A BEDTIME STORY, Bluebird, 1926, 1 reel.
Credits: Director George Summerville. © Universal Pictures Corp.; 31Mar26; LP22565.

This is followed by the 1933 feature called "A Bedtime Story." The old rule was that each film needed to be renewed 28 years later, so the people compiling these books looked at renewal records 28 years later to see which films had been renewed (most were).  The 1926 one-reeler was not renewed and so there is no notation after the title and it is considered to be in the public domain.  The 1933 feature was renewed and so the book has the hand-written notation: R255994, 27Apr60.

This set of ten volumes is copyrighted 1973 by Walter E. Hurst.  Thank you, Walter!

All registrations and renewals from 1978 to the present are online at the Library of Congress Website.  There are perils navigating the thousands of entries.  Be aware that "Type of Work: Recorded Document" is not a © registration or renewal.  The 3 entries for Roy Rogers Show: "Ambush" are all Recorded Documents, meaning they are mentioned in some kind of document that was registered with LOC, but the TV episode itself is in the public domain.  You see, you could produce a show and sell it and re-sell it without ever actually copyrighting it.  You still owned it within the first 28 years, but by then a production company may have gone out of business and the film or series lapsed quietly into the public domain.  Hurray for our side!

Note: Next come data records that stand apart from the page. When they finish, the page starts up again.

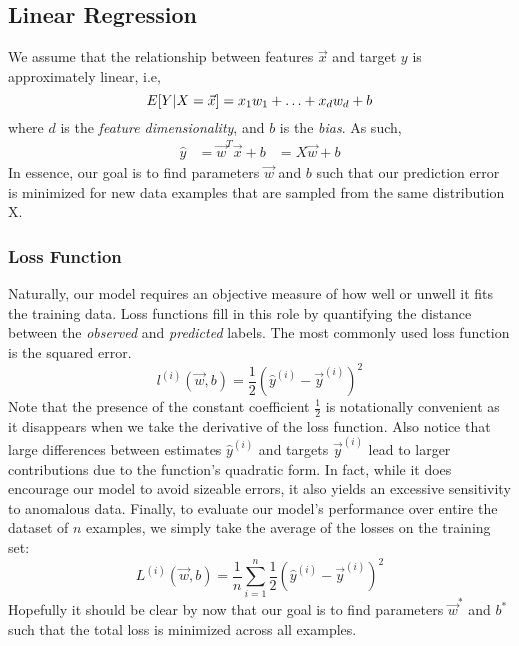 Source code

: \documentclass[a4paper,12pt]{article}
\theoremstyle{definition}
\begin{document}
\subsection*{Linear Regression}
    We assume that the relationship between features $\vec{x}$ and target $y$ is approximately linear, i.e,
    \begin{equation}
        E[Y|X=\vec{x}] = x_1w_1 + \ldots + x_dw_d + b \\
    \end{equation}
    where $d$ is the \textit{feature dimensionality}, and $b$ is the \textit{bias}. As such,
    \begin{equation}
        \begin{aligned}
        \hat{y} &= \vec{w}^T\vec{x} + b
                &= X\vec{w} + b
        \end{aligned}
    \end{equation}
    In essence, our goal is to find parameters $\vec{w}$ and $b$ such that our prediction error is 
    minimized for new data examples that are sampled from the same distribution X.

    \subsubsection*{Loss Function}
    Naturally, our model requires an objective measure of how well or unwell it fits the training data.
    Loss functions fill in this role by quantifying the distance between the \textit{observed} and \textit{predicted}
    labels. The most commonly used loss function is the squared error.
    \begin{equation}
        l^{(i)}(\vec{w},b) = \frac{1}{2}(\hat{y}^{(i)}-\vec{y}^{(i)})^2
    \end{equation}
    Note that the presence of the constant coefficient $\frac{1}{2}$ is notationally convenient as it disappears when we
    take the derivative of the loss function. Also notice that large differences between estimates $\hat{y}^{(i)}$ 
    and targets $\vec{y}^{(i)}$ lead to larger contributions due to the function's quadratic form. In fact, while
    it does encourage our model to avoid sizeable errors, it also yields an excessive sensitivity to anomalous data.
    Finally, to evaluate our model's performance over entire the dataset of $n$ examples, we simply take the average of 
    the losses on the training set:
    \begin{equation}
        L^{(i)}(\vec{w},b) = \frac{1}{n}\sum_{i=1}^{n}\frac{1}{2}(\hat{y}^{(i)}-\vec{y}^{(i)})^2
    \end{equation}
    Hopefully it should be clear by now that our goal is to find parameters $\vec{w}^*$ and $b^*$ such that 
    the total loss is minimized across all examples.
\end{document}
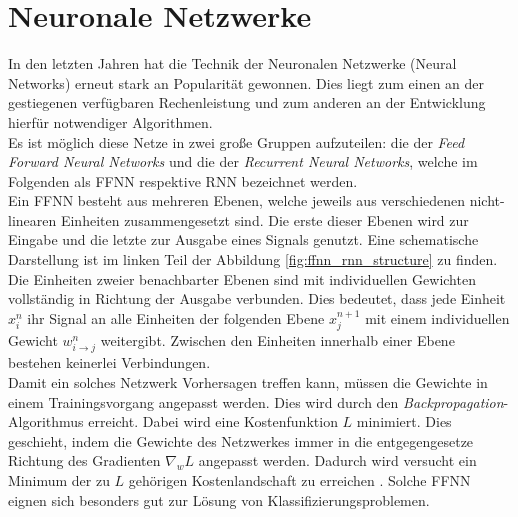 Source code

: \section{Neuronale Netzwerke}
In den letzten Jahren hat die Technik der Neuronalen Netzwerke (Neural Networks) erneut stark an Popularität gewonnen. Dies liegt zum einen an der gestiegenen verfügbaren Rechenleistung und zum anderen an der Entwicklung hierfür notwendiger Algorithmen.\\
Es ist möglich diese Netze in zwei große Gruppen aufzuteilen: die der \textit{Feed Forward Neural Networks} und die der \textit{Recurrent Neural Networks}, welche im Folgenden als \textsc{FFNN} respektive \textsc{RNN} bezeichnet werden.\\

Ein \textsc{FFNN} besteht aus mehreren Ebenen, welche jeweils aus verschiedenen nicht-linearen Einheiten zusammengesetzt sind. Die erste dieser Ebenen wird zur Eingabe und die letzte zur Ausgabe eines Signals genutzt. Eine schematische Darstellung ist im linken Teil der Abbildung \ref{fig:ffnn_rnn_structure} zu finden. Die Einheiten zweier benachbarter Ebenen sind mit individuellen Gewichten vollständig in Richtung der Ausgabe verbunden. Dies bedeutet, dass jede Einheit $x^n_i$ ihr Signal an alle Einheiten der folgenden Ebene $x^{n+1}_j$ mit einem individuellen Gewicht $w^n_{i \rightarrow j}$ weitergibt. Zwischen den Einheiten innerhalb einer Ebene bestehen keinerlei Verbindungen.\\
Damit ein solches Netzwerk Vorhersagen treffen kann, müssen die Gewichte in einem Trainingsvorgang angepasst werden. Dies wird durch den \textit{Backpropagation}-Algorithmus erreicht. Dabei wird eine Kostenfunktion $L$ minimiert. Dies geschieht, indem die Gewichte des Netzwerkes immer in die entgegengesetze Richtung des Gradienten $\nabla_w L$ angepasst werden. Dadurch wird versucht ein Minimum der zu $L$ gehörigen Kostenlandschaft zu erreichen \cite[S. 225-290]{bishop}. Solche \textsc{FFNN} eignen sich besonders gut zur Lösung von Klassifizierungsproblemen.\\

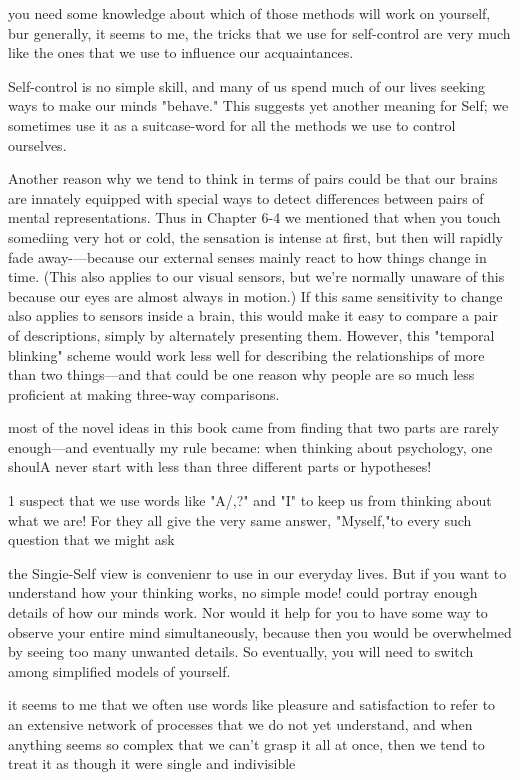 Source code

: \documentclass[10pt,a4paper]{article}
\begin{document}
you need some knowledge about which of those methods will work on yourself, bur generally, it seems to me, the tricks that we use for self-control are very much like the ones that we use to influence our acquaintances. \cite[p.~312]{minsky}

Self-control is no simple skill, and many of us spend much of our lives seeking ways to make our minds "behave." This suggests yet another meaning for Self; we sometimes use it as a suitcase-word for all the methods we use to control ourselves. \cite[p.~313]{minsky}

Another reason why we tend to think in terms of pairs could be that our brains are innately equipped with special ways to detect differences between pairs of mental representations. Thus in Chapter 6-4 we mentioned that when you touch somediing very hot or cold, the sensation is intense at first, but then will rapidly fade away-—because our external senses mainly react to how things change in time. (This also applies to our visual sensors, but we're normally unaware of this because our eyes are almost always in motion.) If this same sensitivity to change also applies to sensors inside a brain, this would make it easy to compare a pair of descriptions, simply by alternately presenting them. However, this "temporal blinking" scheme would work less well for describing the relationships of more than two things—and that could be one reason why people are so much less proficient at making three-way comparisons. \cite[p.~317]{minsky}

most of the novel ideas in this book came from finding that two parts are rarely enough—and eventually my rule became: when thinking about psychology, one shoulA never start with less than three different parts or hypotheses! \cite[p.~318]{minsky}

1 suspect that we use words like "A/,?" and "I" to keep us from thinking about what we are! For they all give the very same answer, "Myself,"to every such question that we might ask \cite[p.~320]{minsky}

the Singie-Self view is convenienr to use in our everyday lives. But if you want to understand how your thinking works, no simple mode! could portray enough details of how our minds work. Nor would it help for you to have some way to observe your entire mind simultaneously, because then you would be overwhelmed by seeing too many unwanted details. So eventually, you will need to switch among simplified models of yourself. \cite[p.~321]{minsky}

it seems to me that we often use words like pleasure and satisfaction to refer to an extensive network of processes that we do not yet understand, and when anything seems so complex that we can't grasp it all at once, then we tend to treat it as though it were single and indivisible \cite[p.~323]{minsky}
\end{document}
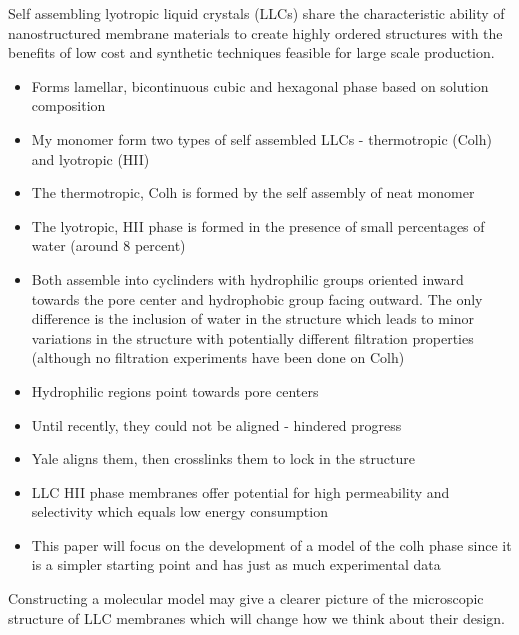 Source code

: \documentclass{article}
\begin{document}
	Self assembling lyotropic liquid crystals (LLCs) share the characteristic ability of nanostructured membrane materials to create highly ordered structures with the benefits of low cost and synthetic techniques feasible for large scale production.
	\begin{itemize}
		\item Forms lamellar, bicontinuous cubic and hexagonal phase based on solution composition
		\item My monomer form two types of self assembled LLCs - thermotropic (Colh) and lyotropic (HII) 
		\item The thermotropic, Colh is formed by the self assembly of neat monomer
		\item The lyotropic, HII phase is formed in the presence of small percentages of water (around 8 percent)
		\item Both assemble into cyclinders with hydrophilic groups oriented inward towards the pore center and hydrophobic group facing outward. The only difference is the inclusion of water in the structure which leads to minor variations in the structure with potentially different filtration properties (although no filtration experiments have been done on Colh)  
		\item Hydrophilic regions point towards pore centers
		\item Until recently, they could not be aligned - hindered progress
		\item Yale aligns them, then crosslinks them to lock in the structure
		\item LLC HII phase membranes offer potential for high permeability and selectivity which equals low energy consumption
		\item This paper will focus on the development of a model of the colh phase since it is a simpler starting point and has just as much experimental data
	\end{itemize}
	Constructing a molecular model may give a clearer picture of the microscopic structure of LLC membranes which will change how we think about their design.
\end{document}
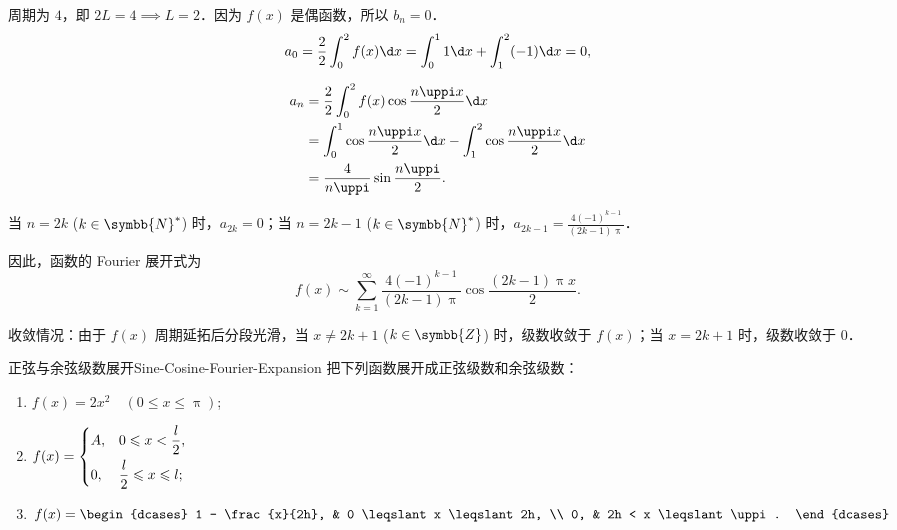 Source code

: \begin{solution}
    周期为 $4$，即 $2L = 4 \implies L = 2$．因为 $f(x)$ 是偶函数，所以 $b_n = 0$．
    \begin{equation}
        a_0 = \frac{2}{2} \int_{0}^{2} f(x) \d x = \int_{0}^{1} 1 \d x + \int_{1}^{2} (-1) \d x = 0,
    \end{equation}

    \begin{equation}
        \begin{aligned}
            a_n & = \frac{2}{2} \int_{0}^{2} f(x) \cos \frac{n\uppi x}{2} \d x                            \\
                & = \int_{0}^{1} \cos \frac{n\uppi x}{2} \d x - \int_{1}^{2} \cos \frac{n\uppi x}{2} \d x \\
                & = \frac{4}{n\uppi} \sin \frac{n\uppi}{2}.
        \end{aligned}
    \end{equation}

    当 $n = 2k$ ($k \in \symbb{N}^*$) 时，$a_{2k} = 0$；当 $n = 2k-1$ ($k \in \symbb{N}^*$) 时，$a_{2k-1} = \frac{4(-1)^{k-1}}{(2k-1)\uppi}$．

    因此，函数的 Fourier 展开式为
    \begin{equation}
        \boxed{f(x) \sim \sum_{k=1}^{\infty} \frac{4(-1)^{k-1}}{(2k-1)\uppi} \cos \frac{(2k-1)\uppi x}{2}}.
    \end{equation}

    收敛情况：由于 $f(x)$ 周期延拓后分段光滑，当 $x \neq 2k+1$ ($k \in \symbb{Z}$) 时，级数收敛于 $f(x)$；当 $x = 2k+1$ 时，级数收敛于 $0$．
\end{solution}

\begin{problem}{正弦与余弦级数展开}{Sine-Cosine-Fourier-Expansion}
    把下列函数展开成正弦级数和余弦级数：
    \begin{enumerate}
        \item $f(x) = 2x^2 \quad (0 \leqslant x \leqslant \uppi)$;
        \item $f(x) = \begin{dcases} A, & 0 \leqslant x < \frac{l}{2}, \\ 0, & \frac{l}{2} \leqslant x \leqslant l; \end{dcases}$
        \item $f(x) = \begin{dcases} 1 - \frac{x}{2h}, & 0 \leqslant x \leqslant 2h, \\ 0, & 2h < x \leqslant \uppi. \end{dcases}$
    \end{enumerate}
\end{problem}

In 1964 the copyright laws were changed such that any film or TV show made in that year or later could be registered AT ANY TIME and did not need to be renewed.  So some American movies made for TV in 1970 are sold as public domain today because they have never been registered with the Library of Congress.  However, at this late date, they still could be registered by someone who had some connection to making the films in the first place.  That's a little off my present subject, but films made in 1960 thru 1963 still needed to be renewed, and if they were not renewed 28 years later they are clearly and forever in the public domain.  There is a 1960s film copyright book to match the earlier volumes, but I never got one.

So I had a gap in the research I could conduct myself for films 1960 to 1977.  I just discovered a website with the Library of Congress records of registrations and renewals from 1950 thru 1978. You can peruse this website of The Hathi Trust Digital Library that scanned original LOC documents in University of Michigan collection.

Scroll down to one of the years, like 1961, and then down that page until you come to Motion Pictures. Under renewals you find listed Universal's "Air Mail," Paramount's "Blonde Venus," Columbia's "Bitter Tea of General Yen" and lots more films all from 1933 which were properly renewed 28 years later in 1961 and are still protected by current copyright law until 95 years after they were made.  We can see those three films today, but we may need to wait until 2028 before enjoying Universal's 1933 "Afraid to Talk," a film picked at random from the list that I have never heard of in my life.  The big question in 2028 will be if anyone has the film or if anyone wants to see it then!

Or you can click on New Registrations and will come to the page shown above.  A few pages later I found listings for "Adventures of Jim Bowie" shows that first aired in 1957 and 1958.  The Library of Congress used to require registration of feature films during the year a film was released or the next year.  However, they started accepting late registrations for TV shows, so late that some were registered 28 years from when they were made and were renewed at the same time.  Some episodes of Jim Bowie are public domain today, but most are copyrighted including the ones I just found.

Happy browsing!  Remember that NOT finding any listing or NOT finding any renewal 28 years later is the prize discovery that means the film or TV show may well be in the public domain.